Sulfuric acid is effective for killing live vegetation and, in high enough dosages, will physically weaken the cellulosic structure of vines and other cellulosic materials through oxidation and charring. However, the dosage rates of sulfuric acid required to achieve any significant degree of physical structure weakening are substantial, and thus, they involve considerable expense. Furthermore, the hazards associated with the use of concentrated sulfuric acid are well known, and its application to in situ vegetation at rates required to significantly weaken vines and other vegetation can result in over-acidification of the soil and ecotoxic effects associated with excess acid runoff. Moreover, little, if any, benefit if realized by using concentrated sulfuric acid to modify the physical structure of cellulosic materials or increase the food value of such materials since sulfuric acid chars and destroys the cellulosic structure by oxidation. Thus, sulfuric acid diminishes rather than improves the quality of cellulosic materials to which it is applied.

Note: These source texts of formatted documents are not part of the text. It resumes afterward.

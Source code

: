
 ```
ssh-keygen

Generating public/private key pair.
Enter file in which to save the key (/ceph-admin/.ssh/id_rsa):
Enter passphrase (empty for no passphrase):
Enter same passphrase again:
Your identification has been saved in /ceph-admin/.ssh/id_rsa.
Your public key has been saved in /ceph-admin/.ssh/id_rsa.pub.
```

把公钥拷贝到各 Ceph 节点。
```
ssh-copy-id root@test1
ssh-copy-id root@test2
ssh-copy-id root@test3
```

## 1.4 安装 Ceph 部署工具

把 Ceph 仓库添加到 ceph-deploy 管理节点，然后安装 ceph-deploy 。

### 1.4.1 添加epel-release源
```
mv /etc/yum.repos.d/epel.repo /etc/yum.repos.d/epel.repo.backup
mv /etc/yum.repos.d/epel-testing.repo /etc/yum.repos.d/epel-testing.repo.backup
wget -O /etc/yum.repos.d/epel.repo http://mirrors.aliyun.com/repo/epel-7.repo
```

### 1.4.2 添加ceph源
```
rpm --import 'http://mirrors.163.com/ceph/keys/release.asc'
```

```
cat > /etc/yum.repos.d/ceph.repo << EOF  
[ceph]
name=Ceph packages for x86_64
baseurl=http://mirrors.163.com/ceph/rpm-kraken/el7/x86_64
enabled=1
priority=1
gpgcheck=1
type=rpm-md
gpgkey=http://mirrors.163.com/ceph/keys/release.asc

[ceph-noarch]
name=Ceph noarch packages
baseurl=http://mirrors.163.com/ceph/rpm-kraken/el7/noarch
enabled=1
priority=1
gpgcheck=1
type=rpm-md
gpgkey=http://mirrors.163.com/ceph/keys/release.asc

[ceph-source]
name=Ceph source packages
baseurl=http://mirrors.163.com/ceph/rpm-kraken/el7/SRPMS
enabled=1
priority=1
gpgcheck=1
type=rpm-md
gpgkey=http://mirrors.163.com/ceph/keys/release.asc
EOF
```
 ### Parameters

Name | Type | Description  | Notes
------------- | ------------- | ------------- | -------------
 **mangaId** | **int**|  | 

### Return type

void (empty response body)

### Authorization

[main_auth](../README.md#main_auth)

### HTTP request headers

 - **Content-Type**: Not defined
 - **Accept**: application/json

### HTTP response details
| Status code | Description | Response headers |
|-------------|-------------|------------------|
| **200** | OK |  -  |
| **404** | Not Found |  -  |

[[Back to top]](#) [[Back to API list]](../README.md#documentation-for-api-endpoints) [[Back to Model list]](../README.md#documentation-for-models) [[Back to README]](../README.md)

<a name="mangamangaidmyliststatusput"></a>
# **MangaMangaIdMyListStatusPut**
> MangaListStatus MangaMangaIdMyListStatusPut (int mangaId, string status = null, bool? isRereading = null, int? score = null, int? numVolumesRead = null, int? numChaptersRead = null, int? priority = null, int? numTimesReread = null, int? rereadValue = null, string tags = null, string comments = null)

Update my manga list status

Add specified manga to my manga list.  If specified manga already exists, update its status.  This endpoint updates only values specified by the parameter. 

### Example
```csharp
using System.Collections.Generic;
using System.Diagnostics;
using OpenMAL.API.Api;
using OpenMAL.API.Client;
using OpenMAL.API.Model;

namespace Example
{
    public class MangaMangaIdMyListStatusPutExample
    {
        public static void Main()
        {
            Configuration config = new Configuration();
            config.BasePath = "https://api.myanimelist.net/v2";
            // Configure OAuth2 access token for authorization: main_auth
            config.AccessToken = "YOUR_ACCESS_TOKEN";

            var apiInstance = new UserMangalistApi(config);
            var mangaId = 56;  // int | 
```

While crop stubble and undergrowth can be controlled by burning, such practice results in considerable air-borne emissions and has been outlawed in several states. Other states such as Oregon that still allow burning charge for burning permits which make that alternative economically unattractive.
Obviously, waste cellulose can be disposed of as refuse or incinerated, while in situ vegetation, such as crop stubble, can be cleared or plowed under by mechanical means. However, the energy costs, time, and capital investment involved in such procedures are relatively high, and they often do not reclaim any potential value of the cellulosic material involved.
Accordingly, a need exists for improved methods of modifying cellulosic materials, for compositions useful in effecting the modifications of cellulosic materials, and for improved, modified, cellulosic compositions. In particular, a need exists for improved methods for (1) of physically weakening cellulosic materials, (2) chemically modifying cellulosic materials, and/or (3) improving the food value of cellulosic materials.
It is therefore one object of this invention to provide methods for modifying cellulosic materials.
It is another object to provide methods for weakening the physical structure of cellulosic materials without charring the cellulose content thereof.
Another object is the provision of modified cellulosic materials.
Another object is the provision of cellulosic materials having weakened physical structure and reduced resistance to deformation and shear.
Another object is the provision of improved methods for reducing the physical strength of in situ crop residues such as crop stubble.
Another object is the provision of improved methods for clearing agricultural fields and/or fields containing indigenous vegetation.
Another object is the provision of methods for improving the food value of cellulosic materials.
Another object of this invention is the provision of methods for improving the food value of ruminant fees.
Yet another object of this invention is the provision of novel compositions useful in the production of modified cellulosic materials.
Other objects, aspects and advantages of this invention will be apparent to one skilled in the art in view of the following disclosure, the drawing and the appended claims.